LinuxLists.cc - [long] Another BFS versus CFS shakedown

2009-09-08 23:42:43

Subject: [long] Another BFS versus CFS shakedown

I've also run some tests and have very consciously tried to pay attention
to interactivity, while also trying to get some "hard" data.

I've only BCCed Con on this mail as I get the impression he'll not be
interested in following the LKML thread.

Con: you are very welcome to follow up either privately or to lkml if you
do want to follow up on any of the results.

System info
-----------
HP 2510p Core2 Duo 1.33GHz 2GB notebook
Debian stable ("Lenny"), KDE desktop environment
Wireless networking (iwlagn)
Notebook is in a docking station with a second (main) display connected
using "old" style X and graphics drivers (no KMS)

CFS was tested with 2.6.31-rc9
BFS was tested with 2.6.30.5 + the bfs-209 patch

In both cases I've not done anything special with kernel configs.

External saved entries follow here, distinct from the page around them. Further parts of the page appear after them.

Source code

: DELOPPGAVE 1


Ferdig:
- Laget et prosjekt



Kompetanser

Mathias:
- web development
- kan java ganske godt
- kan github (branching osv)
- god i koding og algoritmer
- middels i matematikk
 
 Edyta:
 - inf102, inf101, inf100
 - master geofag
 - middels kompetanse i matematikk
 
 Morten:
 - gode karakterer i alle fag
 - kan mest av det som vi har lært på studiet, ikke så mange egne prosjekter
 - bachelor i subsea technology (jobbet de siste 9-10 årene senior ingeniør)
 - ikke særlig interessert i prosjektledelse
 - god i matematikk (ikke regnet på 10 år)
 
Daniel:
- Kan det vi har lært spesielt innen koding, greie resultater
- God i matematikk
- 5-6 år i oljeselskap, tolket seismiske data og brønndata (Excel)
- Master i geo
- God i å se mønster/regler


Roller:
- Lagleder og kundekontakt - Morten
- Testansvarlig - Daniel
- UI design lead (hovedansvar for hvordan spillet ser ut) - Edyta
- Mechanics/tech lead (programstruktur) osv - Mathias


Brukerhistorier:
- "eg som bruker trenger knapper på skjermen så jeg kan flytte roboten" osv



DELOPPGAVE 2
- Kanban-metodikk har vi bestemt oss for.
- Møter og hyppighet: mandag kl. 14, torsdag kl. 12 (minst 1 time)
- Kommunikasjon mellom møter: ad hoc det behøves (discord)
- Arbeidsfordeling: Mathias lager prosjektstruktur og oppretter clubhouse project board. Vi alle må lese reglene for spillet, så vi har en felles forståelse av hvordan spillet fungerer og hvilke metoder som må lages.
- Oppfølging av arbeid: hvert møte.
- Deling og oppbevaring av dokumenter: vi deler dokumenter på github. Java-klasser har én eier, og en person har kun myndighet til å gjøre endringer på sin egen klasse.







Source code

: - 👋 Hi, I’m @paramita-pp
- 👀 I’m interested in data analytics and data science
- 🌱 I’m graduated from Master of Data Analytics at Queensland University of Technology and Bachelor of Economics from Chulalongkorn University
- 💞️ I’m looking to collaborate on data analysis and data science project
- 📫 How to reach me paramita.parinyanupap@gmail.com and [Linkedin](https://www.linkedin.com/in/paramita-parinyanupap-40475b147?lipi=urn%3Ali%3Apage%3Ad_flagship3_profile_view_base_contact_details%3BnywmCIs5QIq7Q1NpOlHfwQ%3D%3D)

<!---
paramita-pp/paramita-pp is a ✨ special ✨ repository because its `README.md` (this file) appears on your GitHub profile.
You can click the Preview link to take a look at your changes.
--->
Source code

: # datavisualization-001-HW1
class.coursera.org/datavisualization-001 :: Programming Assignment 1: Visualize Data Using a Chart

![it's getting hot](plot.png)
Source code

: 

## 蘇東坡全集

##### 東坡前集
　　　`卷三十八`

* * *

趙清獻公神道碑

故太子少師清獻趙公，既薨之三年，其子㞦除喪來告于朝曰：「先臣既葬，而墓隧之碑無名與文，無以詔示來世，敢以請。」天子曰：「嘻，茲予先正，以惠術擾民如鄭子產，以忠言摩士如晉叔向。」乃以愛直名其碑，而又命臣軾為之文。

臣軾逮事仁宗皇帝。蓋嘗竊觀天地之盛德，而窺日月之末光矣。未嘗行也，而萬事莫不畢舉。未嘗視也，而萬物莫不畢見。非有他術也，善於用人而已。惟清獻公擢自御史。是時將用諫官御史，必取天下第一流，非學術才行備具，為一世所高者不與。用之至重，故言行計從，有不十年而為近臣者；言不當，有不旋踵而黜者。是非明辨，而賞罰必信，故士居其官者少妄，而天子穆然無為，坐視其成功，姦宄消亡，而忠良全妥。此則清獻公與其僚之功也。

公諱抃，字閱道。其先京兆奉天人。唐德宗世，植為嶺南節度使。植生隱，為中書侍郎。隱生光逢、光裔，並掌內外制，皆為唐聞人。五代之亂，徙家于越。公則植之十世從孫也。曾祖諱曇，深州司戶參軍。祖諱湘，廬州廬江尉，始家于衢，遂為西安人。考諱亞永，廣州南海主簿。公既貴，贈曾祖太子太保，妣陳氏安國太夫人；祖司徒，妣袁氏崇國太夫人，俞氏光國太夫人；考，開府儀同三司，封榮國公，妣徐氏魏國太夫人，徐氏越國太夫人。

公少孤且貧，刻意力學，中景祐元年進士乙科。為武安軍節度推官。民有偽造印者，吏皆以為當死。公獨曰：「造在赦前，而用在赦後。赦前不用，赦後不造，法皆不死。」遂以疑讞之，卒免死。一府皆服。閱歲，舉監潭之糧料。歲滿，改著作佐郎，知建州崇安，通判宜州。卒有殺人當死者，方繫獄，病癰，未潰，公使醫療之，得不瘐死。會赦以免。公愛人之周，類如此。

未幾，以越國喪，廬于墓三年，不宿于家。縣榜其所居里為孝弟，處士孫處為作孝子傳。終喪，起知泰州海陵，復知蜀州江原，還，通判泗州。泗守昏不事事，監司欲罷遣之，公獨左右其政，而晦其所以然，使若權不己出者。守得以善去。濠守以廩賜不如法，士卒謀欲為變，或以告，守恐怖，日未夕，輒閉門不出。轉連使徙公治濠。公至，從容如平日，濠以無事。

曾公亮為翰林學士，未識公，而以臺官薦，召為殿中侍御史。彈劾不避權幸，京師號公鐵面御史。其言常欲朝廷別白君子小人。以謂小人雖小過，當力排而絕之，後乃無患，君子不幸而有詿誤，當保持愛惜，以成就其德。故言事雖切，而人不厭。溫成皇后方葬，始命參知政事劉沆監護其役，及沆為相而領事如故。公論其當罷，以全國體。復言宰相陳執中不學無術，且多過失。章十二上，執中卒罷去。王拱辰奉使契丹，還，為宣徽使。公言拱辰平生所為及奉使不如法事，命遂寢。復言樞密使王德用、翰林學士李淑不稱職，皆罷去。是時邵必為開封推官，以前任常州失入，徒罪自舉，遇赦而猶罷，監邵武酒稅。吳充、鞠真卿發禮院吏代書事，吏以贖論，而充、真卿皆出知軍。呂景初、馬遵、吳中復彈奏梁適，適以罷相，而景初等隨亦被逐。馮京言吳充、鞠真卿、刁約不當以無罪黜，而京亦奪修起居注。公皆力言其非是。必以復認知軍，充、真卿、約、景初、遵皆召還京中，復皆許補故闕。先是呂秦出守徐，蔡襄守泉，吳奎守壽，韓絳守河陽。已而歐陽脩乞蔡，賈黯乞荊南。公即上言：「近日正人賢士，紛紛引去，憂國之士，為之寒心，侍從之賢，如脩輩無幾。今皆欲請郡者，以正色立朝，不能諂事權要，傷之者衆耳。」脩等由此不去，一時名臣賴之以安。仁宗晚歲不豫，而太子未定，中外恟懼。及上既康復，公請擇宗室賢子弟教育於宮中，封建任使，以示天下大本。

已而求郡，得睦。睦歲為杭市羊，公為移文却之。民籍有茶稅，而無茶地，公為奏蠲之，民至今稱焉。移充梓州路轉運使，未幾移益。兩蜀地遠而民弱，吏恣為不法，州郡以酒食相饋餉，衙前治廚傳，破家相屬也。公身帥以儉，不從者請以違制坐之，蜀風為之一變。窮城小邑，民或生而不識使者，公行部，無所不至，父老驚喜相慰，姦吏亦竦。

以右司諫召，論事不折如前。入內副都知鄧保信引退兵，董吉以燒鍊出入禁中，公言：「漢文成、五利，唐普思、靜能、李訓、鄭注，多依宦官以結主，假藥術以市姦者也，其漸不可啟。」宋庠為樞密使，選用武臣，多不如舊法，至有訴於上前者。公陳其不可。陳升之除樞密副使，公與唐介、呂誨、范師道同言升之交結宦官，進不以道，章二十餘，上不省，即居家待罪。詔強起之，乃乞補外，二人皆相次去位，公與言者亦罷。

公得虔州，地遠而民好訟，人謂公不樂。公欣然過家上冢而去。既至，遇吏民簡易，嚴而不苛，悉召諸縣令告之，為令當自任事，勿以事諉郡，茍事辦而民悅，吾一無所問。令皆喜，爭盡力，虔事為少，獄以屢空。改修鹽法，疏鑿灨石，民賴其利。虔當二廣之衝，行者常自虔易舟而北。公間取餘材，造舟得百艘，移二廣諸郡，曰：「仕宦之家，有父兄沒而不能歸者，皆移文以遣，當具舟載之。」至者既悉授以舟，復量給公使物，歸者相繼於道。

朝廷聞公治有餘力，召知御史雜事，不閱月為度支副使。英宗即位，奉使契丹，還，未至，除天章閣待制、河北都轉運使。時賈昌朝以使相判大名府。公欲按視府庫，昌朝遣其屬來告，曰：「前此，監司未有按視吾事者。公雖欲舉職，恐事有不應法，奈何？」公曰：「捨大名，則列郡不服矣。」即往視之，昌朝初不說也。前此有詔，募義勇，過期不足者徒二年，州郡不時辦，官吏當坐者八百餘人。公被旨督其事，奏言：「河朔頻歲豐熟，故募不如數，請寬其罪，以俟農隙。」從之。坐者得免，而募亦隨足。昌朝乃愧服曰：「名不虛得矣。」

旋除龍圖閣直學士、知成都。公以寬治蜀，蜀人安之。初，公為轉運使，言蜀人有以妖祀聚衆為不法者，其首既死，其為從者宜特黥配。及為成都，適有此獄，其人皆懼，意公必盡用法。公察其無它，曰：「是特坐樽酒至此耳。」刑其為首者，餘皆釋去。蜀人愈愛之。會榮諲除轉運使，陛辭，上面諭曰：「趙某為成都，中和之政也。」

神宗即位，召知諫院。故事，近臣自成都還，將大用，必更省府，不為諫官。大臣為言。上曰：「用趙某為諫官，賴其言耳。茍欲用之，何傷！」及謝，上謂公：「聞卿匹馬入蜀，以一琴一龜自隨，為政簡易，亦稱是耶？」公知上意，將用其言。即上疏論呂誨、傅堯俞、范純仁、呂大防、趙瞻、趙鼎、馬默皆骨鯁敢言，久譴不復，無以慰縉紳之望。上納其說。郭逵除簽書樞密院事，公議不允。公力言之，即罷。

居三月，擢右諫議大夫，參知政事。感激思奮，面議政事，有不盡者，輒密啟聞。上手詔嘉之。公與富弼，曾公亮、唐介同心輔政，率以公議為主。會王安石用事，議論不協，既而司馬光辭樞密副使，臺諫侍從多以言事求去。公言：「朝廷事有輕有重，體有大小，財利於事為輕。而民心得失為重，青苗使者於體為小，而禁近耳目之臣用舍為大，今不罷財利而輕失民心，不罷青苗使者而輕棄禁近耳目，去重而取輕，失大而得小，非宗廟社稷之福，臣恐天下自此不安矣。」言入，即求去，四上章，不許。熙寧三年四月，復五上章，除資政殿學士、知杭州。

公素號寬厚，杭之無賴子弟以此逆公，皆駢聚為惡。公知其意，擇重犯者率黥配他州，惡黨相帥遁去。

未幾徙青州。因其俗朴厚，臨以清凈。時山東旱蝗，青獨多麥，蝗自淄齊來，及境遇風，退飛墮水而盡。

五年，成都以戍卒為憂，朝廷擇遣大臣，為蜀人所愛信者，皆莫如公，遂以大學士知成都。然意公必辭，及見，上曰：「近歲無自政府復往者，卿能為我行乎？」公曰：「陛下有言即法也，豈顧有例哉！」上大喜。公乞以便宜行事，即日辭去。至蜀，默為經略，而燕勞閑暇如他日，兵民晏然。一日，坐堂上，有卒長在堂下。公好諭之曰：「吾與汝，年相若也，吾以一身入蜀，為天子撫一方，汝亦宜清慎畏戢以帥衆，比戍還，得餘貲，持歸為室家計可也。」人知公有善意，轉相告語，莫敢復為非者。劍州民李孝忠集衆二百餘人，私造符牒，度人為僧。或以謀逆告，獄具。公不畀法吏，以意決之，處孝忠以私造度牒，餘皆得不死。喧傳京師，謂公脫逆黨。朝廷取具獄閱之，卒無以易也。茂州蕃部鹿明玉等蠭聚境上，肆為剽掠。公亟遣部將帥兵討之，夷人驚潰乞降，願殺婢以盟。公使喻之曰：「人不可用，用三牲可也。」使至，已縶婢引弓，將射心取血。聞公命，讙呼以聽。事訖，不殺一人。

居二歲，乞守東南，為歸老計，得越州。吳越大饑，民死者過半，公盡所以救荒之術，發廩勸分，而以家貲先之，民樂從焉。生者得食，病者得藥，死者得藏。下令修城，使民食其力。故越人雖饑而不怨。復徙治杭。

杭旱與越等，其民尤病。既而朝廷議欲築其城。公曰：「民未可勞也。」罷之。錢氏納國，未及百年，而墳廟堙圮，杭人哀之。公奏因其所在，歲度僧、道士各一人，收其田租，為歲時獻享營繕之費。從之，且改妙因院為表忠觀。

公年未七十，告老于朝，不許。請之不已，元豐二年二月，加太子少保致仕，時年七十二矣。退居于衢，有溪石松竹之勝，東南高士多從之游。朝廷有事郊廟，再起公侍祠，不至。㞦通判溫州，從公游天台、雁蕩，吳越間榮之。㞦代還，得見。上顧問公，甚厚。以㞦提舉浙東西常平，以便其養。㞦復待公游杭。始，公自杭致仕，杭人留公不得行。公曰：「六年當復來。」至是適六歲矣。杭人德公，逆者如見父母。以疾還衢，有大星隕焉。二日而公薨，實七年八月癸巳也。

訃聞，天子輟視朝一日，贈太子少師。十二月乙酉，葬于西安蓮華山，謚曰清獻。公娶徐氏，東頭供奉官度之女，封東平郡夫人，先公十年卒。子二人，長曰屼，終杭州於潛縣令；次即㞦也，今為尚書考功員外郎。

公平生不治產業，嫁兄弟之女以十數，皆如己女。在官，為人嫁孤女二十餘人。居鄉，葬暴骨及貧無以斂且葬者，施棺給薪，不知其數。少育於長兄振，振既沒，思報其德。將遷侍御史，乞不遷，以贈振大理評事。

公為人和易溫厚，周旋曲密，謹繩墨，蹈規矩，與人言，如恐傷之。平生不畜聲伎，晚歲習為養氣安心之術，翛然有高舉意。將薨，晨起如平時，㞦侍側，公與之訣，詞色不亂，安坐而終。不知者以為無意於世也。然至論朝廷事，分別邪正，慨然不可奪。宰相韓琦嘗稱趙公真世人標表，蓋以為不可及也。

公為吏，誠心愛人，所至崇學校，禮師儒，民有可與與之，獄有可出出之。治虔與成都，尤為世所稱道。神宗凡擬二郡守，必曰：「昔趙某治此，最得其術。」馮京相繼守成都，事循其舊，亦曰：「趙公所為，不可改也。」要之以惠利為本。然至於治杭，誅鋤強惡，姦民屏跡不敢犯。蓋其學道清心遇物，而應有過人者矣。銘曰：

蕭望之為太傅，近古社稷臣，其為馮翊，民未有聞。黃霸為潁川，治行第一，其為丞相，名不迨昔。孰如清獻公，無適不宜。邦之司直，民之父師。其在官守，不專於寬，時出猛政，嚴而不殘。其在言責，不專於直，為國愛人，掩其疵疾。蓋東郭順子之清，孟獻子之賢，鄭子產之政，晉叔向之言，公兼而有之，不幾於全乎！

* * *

I've
just used my old .30 config as base for BFS, and my current .31 one for
CFS. I can't remember making any changes since .30, which was confirmed
by a quick look at the diff.

Kernel configs + test script and logs available at:
http://alioth.debian.org/~fjp/tmp/linux_BFSvsCFS/

BFS general impression
----------------------
I've used BFS for over a day yesterday and today, and in general I'm very
impressed. During normal use (coding and testing a shell script that's
CPU/memory heavy + normal mail/news/browser + amarok) I've not seen any
strange issues. My notebook even suspended and resumed (StR) without any
problems.

With CFS I regularly have short freezes of the mouse cursor or when
typing. I think that it's related to KDE's news reader knode updating
from my local news server. With CFS I also saw such freezes a few times,
but they _seemed_ less frequent and less severe. No hard data though.

But this evening, while I was preparing and running the tests, I've had 4
freezes of the desktop. The first two times it was only a partial freeze:
taskbar was frozen, but I could still switch apps and use the graphical
console; the last two times it was a full freeze of the display and
keyboard (incl. e.g. numlock), but in the background everything continued
to run normally and I could log in over SSH without any problem. On
reboot some file systems did fail to unmount though.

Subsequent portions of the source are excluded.